Un rebond attendu mais modeste de l'inflation en juillet
Les données à paraître sur l'indice des prix à la consommation (IPC) aux États-Unis pour le mois de juillet devraient montrer une hausse mensuelle de 0,1 % et une progression sur 12 mois de 3,4 %, selon l'enquête menée par Reuters auprès d'économistes. Ces prévisions interviennent après une baisse inhabituelle de 0,4 % en juin, premier repli en six ans, et suite à des chiffres récents montrant des pertes d'emplois surprenantes le mois précédent.
Ce léger rebond s'explique en grande partie par l'évolution des prix de l'essence, qui ont diminué en moyenne à 4,064 dollars le gallon en juillet contre 4,184 dollars en juin, selon l'Agence d'information sur l'énergie (EIA). Les prix de l'essence restent ainsi bien loin du pic moyen observé en mai à 4,609 dollars le gallon, et contribuent à contenir l'effet inflationniste du récent choc pétrolier lié aux tensions au Moyen-Orient.

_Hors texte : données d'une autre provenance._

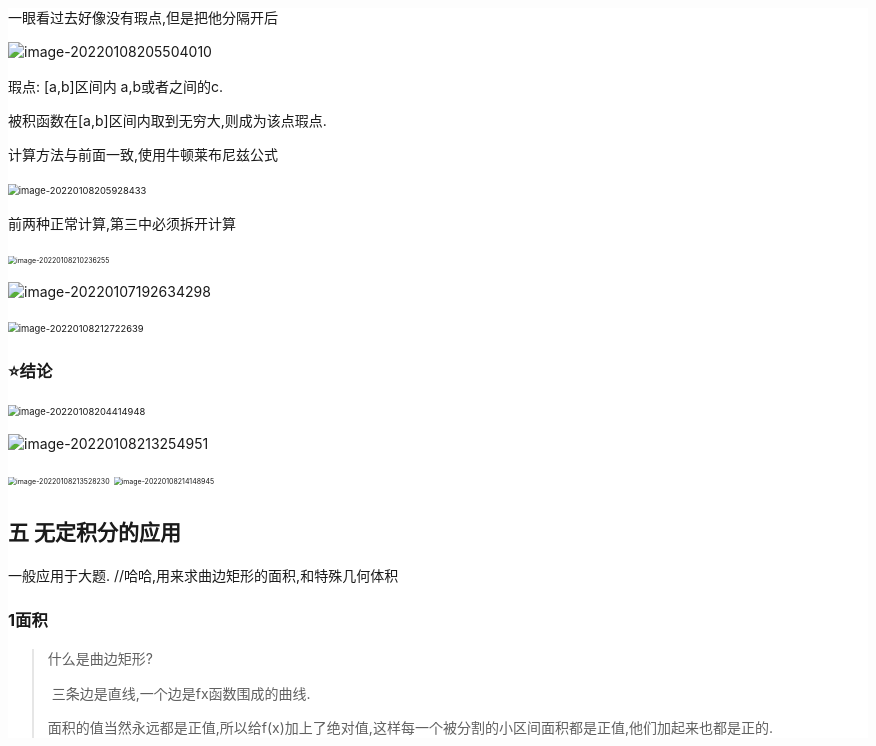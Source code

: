 一眼看过去好像没有瑕点,但是把他分隔开后

![image-20220108205504010](https://gitee.com/quanlongcs/pic-bed/raw/master/img/image-20220108205504010.png)



瑕点: [a,b]区间内 a,b或者之间的c.

被积函数在[a,b]区间内取到无穷大,则成为该点瑕点.

计算方法与前面一致,使用牛顿莱布尼兹公式



<img src="https://gitee.com/quanlongcs/pic-bed/raw/master/img/image-20220108205928433.png" alt="image-20220108205928433" style="zoom:67%;" />

前两种正常计算,第三中必须拆开计算



<img src="https://gitee.com/quanlongcs/pic-bed/raw/master/img/image-20220108210236255.png" alt="image-20220108210236255" style="zoom:50%;" />







![image-20220107192634298](https://gitee.com/quanlongcs/pic-bed/raw/master/img/image-20220107192634298.png)

<img src="https://gitee.com/quanlongcs/pic-bed/raw/master/img/image-20220108212722639.png" alt="image-20220108212722639" style="zoom:67%;" />





### ⭐结论

<img src="https://gitee.com/quanlongcs/pic-bed/raw/master/img/image-20220108204414948.png" alt="image-20220108204414948" style="zoom: 67%;" />



![image-20220108213254951](https://gitee.com/quanlongcs/pic-bed/raw/master/img/image-20220108213254951.png)

<img src="https://gitee.com/quanlongcs/pic-bed/raw/master/img/image-20220108213528230.png" alt="image-20220108213528230" style="zoom:50%;" />

<img src="https://gitee.com/quanlongcs/pic-bed/raw/master/img/image-20220108214148945.png" alt="image-20220108214148945" style="zoom:50%;" />





## 五 无定积分的应用

一般应用于大题. //哈哈,用来求曲边矩形的面积,和特殊几何体积



### 1面积

> 什么是曲边矩形?
>
> ​	三条边是直线,一个边是fx函数围成的曲线.
>
> 面积的值当然永远都是正值,所以给f(x)加上了绝对值,这样每一个被分割的小区间面积都是正值,他们加起来也都是正的.
>
>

Pourquoi ces chiffres importent pour la politique monétaire
Les marchés scrutent ces chiffres pour ajuster leurs anticipations sur une possible modification du taux directeur par la Réserve fédérale (Fed). Une inflation modérée ou en baisse allégerait la pression sur la Fed pour relever ses taux, tandis qu'une surprise haussière raviverait les craintes d'un resserrement monétaire. Toutefois, plusieurs économistes précisent qu'ils ne s'attendent pas à un mouvement de la Fed sans détérioration significative du marché du travail ou de l'IPC.
« Je ne m'attends pas à des étincelles lors de la publication des chiffres », a déclaré Sung Won Sohn, professeur de finance et d'économie à l'université Loyola Marymount.
La conjonction de la faiblesse récente des prix de l'essence et d'un marché du travail qui montre des signes de fragilité crée un dilemme pour les décideurs : agir trop tôt pourrait freiner une reprise fragile, ne rien faire pourrait laisser l'inflation repartir si le conflit au Moyen-Orient s'intensifie.
Le rôle de la production pétrolière américaine
Les économistes notent que le statut des États-Unis en tant que exportateur net de pétrole et le recours aux stocks pétroliers ont permis d'amortir, pour l'instant, l'impact du choc pétrolier provoqué par le conflit impliquant les États-Unis, Israël et l'Iran. Néanmoins, l'absence d'une résolution du conflit laisse un risque d'inflation à la hausse en cas d'escalade, en particulier si les livraisons d'énergie sont perturbées.
La rhétorique politique alimente ces incertitudes. Dans un entretien récent, le président Donald Trump a qualifié l'Iran de « négociateurs sournois » et a présenté ses options entre « laisser faire » et frapper « très, très fort », des propos qui témoignent de l'instabilité géopolitique susceptible d'affecter les marchés de l'énergie.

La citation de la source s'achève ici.